[WHAT THE TASK REQUIRES]
Using the records below, filter out every line that lacks "scenario" and copy the rest.

[RECORDED DATA]

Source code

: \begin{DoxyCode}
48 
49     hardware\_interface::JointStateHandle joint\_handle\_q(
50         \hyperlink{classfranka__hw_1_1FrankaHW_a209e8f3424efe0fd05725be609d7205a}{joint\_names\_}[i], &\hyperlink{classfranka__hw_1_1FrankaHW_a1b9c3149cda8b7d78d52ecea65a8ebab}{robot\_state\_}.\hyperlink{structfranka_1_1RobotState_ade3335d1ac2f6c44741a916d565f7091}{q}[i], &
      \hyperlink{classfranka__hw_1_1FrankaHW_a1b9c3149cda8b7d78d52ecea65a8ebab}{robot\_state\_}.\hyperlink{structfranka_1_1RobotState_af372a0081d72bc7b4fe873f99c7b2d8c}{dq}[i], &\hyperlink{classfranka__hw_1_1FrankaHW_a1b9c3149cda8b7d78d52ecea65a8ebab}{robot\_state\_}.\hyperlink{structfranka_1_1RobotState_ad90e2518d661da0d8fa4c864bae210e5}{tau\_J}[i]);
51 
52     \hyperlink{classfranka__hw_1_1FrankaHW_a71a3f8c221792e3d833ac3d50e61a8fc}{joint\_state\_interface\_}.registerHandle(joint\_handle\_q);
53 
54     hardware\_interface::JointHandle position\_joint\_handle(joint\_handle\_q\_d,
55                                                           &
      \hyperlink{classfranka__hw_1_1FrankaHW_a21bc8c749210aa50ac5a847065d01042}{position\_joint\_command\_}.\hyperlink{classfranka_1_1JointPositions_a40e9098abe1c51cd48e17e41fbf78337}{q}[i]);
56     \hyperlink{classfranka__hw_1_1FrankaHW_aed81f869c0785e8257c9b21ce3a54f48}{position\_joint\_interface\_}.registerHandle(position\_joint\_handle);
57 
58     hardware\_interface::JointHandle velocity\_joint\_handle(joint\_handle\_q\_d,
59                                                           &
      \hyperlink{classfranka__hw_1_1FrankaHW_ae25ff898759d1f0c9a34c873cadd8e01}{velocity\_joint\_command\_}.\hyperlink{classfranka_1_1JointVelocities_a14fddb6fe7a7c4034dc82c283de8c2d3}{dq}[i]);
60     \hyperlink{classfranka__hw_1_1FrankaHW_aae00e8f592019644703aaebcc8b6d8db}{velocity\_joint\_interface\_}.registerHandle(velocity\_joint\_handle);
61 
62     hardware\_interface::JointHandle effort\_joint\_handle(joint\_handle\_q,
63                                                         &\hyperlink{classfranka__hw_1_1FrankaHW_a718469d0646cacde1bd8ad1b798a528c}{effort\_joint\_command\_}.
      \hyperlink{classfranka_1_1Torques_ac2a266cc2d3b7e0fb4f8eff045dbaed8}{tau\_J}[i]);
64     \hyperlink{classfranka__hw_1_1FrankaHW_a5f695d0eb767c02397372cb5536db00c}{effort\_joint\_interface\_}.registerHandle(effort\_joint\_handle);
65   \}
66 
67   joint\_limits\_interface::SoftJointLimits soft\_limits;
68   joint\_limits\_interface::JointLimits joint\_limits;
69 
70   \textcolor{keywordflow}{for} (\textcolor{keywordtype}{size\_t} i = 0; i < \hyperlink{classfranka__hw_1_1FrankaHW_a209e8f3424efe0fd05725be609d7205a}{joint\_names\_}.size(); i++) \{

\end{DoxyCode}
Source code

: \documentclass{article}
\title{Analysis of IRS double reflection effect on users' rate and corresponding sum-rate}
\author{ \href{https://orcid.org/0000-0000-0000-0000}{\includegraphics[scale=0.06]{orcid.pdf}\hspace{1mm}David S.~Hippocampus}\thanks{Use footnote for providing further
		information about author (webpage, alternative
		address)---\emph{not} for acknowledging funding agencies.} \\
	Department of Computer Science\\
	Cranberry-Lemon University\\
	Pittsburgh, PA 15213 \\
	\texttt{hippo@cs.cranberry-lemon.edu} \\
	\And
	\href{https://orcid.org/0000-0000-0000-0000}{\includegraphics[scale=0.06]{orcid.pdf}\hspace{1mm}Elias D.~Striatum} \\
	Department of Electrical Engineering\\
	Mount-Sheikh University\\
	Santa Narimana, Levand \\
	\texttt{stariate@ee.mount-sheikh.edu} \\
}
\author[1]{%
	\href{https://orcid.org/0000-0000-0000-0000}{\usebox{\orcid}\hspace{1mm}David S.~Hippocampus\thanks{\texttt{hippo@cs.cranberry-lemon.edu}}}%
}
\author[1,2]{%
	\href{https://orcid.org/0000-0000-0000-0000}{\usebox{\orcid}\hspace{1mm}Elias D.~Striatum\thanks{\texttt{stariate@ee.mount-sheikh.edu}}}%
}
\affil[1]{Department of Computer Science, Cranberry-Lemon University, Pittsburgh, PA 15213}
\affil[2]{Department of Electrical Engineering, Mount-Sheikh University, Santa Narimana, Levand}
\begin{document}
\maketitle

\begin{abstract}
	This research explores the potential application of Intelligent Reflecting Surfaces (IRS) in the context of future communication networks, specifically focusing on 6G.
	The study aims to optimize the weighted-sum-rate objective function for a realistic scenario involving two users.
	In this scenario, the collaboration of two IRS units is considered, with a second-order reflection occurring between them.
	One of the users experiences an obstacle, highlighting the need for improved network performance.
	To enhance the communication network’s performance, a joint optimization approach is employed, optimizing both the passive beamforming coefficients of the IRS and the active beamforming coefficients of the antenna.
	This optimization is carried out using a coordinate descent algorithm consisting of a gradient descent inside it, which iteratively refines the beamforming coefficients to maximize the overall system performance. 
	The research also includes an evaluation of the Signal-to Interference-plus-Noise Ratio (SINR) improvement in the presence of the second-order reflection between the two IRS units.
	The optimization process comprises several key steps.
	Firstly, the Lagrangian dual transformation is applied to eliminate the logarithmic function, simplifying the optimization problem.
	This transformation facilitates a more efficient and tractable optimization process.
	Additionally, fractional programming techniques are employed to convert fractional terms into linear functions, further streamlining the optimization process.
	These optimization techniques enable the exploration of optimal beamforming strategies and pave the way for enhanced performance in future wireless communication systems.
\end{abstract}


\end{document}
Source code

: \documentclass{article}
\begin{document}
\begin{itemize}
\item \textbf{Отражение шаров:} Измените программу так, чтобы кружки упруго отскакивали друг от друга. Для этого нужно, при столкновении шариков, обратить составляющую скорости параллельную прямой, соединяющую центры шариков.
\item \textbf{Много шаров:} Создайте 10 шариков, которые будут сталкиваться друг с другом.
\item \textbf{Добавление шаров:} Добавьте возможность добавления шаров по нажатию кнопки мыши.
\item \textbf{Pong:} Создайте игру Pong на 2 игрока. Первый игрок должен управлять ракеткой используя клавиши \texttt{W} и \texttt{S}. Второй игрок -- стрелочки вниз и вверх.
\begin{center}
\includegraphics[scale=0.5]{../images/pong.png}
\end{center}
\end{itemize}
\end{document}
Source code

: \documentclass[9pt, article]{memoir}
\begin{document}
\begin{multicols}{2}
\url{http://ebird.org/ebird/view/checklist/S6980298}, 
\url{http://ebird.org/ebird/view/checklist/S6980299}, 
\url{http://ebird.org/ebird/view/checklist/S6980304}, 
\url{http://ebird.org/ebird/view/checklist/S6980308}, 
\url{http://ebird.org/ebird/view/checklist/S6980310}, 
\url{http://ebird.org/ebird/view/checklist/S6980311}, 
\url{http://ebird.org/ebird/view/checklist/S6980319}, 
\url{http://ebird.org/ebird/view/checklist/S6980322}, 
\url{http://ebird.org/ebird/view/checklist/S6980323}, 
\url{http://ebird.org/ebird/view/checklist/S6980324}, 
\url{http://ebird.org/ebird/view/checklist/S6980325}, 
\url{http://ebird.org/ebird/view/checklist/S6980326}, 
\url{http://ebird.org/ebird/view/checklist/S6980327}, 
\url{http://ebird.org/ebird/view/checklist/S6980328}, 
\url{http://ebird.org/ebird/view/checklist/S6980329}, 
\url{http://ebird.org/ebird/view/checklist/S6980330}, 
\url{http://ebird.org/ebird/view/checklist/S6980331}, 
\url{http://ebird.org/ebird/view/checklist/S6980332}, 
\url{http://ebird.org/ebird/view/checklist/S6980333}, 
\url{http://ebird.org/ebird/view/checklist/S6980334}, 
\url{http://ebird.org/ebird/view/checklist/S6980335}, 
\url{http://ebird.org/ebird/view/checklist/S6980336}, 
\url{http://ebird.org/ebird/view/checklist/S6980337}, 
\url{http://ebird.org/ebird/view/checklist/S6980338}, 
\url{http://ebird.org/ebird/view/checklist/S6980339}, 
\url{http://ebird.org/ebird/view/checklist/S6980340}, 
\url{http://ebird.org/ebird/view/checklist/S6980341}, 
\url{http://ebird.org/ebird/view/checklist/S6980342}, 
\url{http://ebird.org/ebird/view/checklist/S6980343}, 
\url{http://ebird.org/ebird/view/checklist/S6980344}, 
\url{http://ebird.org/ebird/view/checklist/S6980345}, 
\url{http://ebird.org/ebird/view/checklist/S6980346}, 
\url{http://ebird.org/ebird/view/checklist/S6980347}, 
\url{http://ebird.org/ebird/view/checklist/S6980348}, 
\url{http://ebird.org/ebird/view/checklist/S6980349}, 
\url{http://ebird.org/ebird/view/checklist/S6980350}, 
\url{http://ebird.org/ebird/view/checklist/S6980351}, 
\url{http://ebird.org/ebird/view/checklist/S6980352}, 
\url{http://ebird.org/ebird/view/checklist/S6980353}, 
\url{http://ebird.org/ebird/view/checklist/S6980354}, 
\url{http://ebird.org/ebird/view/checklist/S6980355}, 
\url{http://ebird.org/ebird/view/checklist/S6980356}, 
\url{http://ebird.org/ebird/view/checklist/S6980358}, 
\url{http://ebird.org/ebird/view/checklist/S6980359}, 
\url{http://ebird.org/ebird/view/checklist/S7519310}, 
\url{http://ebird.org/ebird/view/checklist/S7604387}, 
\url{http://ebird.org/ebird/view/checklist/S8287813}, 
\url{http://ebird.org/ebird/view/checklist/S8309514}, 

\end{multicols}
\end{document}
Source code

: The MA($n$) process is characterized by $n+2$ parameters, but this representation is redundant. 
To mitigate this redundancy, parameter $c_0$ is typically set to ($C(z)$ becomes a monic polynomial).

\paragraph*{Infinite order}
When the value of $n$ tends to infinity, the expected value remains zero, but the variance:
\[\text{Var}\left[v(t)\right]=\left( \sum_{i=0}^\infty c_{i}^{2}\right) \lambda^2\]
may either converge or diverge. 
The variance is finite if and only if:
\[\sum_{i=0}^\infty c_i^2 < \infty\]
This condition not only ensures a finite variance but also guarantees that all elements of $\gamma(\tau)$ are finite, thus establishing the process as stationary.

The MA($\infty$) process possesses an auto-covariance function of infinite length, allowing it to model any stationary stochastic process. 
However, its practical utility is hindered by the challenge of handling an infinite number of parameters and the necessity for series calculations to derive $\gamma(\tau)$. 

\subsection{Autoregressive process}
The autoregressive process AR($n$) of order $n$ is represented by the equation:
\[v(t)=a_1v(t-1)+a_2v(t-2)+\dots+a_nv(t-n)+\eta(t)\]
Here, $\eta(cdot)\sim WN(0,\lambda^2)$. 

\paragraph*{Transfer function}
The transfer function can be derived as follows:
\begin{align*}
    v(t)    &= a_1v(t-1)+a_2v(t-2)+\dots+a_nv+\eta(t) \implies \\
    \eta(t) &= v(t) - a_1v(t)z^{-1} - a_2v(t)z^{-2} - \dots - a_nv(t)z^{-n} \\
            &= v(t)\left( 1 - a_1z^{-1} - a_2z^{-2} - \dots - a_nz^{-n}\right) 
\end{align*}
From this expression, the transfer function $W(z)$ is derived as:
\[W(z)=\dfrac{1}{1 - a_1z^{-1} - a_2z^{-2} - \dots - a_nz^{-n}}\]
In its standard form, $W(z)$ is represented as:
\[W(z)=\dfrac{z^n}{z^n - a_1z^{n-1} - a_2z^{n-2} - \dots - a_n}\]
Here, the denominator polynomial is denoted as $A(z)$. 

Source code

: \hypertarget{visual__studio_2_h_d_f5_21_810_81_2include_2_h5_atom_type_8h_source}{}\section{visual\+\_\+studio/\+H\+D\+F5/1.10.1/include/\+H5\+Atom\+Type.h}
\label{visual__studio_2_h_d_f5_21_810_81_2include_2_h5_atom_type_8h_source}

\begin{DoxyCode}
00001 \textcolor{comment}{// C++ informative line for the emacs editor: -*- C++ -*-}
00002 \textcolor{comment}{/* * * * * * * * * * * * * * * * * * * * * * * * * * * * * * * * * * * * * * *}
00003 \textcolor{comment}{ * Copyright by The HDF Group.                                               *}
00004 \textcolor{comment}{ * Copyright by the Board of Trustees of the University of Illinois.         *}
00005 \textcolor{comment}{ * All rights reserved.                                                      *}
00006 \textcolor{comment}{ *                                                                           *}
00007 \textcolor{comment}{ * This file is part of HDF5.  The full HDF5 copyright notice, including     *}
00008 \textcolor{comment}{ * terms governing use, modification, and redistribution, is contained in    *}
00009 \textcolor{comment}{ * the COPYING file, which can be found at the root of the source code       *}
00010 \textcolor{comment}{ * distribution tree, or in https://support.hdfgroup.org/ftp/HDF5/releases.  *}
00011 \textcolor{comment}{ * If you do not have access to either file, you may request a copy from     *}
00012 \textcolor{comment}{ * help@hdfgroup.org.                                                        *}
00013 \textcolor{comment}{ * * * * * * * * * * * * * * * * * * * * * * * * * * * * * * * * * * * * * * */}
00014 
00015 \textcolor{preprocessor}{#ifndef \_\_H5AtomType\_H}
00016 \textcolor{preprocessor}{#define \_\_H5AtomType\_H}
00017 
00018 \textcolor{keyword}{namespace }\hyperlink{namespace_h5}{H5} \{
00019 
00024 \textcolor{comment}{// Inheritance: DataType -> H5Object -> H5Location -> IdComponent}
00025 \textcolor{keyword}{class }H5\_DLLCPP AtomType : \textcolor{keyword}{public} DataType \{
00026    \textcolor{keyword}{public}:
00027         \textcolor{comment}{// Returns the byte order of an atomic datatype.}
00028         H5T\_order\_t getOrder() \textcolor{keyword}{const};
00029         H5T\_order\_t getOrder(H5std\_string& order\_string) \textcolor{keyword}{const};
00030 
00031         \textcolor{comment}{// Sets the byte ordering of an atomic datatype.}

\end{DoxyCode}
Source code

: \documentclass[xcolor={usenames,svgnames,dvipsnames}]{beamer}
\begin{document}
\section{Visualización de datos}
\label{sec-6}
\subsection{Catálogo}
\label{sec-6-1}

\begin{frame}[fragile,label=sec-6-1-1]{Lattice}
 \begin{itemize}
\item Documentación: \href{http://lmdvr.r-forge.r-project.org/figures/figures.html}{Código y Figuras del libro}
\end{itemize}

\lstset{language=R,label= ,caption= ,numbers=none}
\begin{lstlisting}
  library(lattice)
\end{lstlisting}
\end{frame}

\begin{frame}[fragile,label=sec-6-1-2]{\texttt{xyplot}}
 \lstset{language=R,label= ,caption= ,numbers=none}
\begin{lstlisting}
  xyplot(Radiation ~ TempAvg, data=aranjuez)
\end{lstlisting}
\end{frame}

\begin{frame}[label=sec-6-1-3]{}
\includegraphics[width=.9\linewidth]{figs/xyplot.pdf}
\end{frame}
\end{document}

[RESPONSE TO THIS EXERCISE]
	The study aims to optimize the weighted-sum-rate objective function for a realistic scenario involving two users.
	In this scenario, the collaboration of two IRS units is considered, with a second-order reflection occurring between them.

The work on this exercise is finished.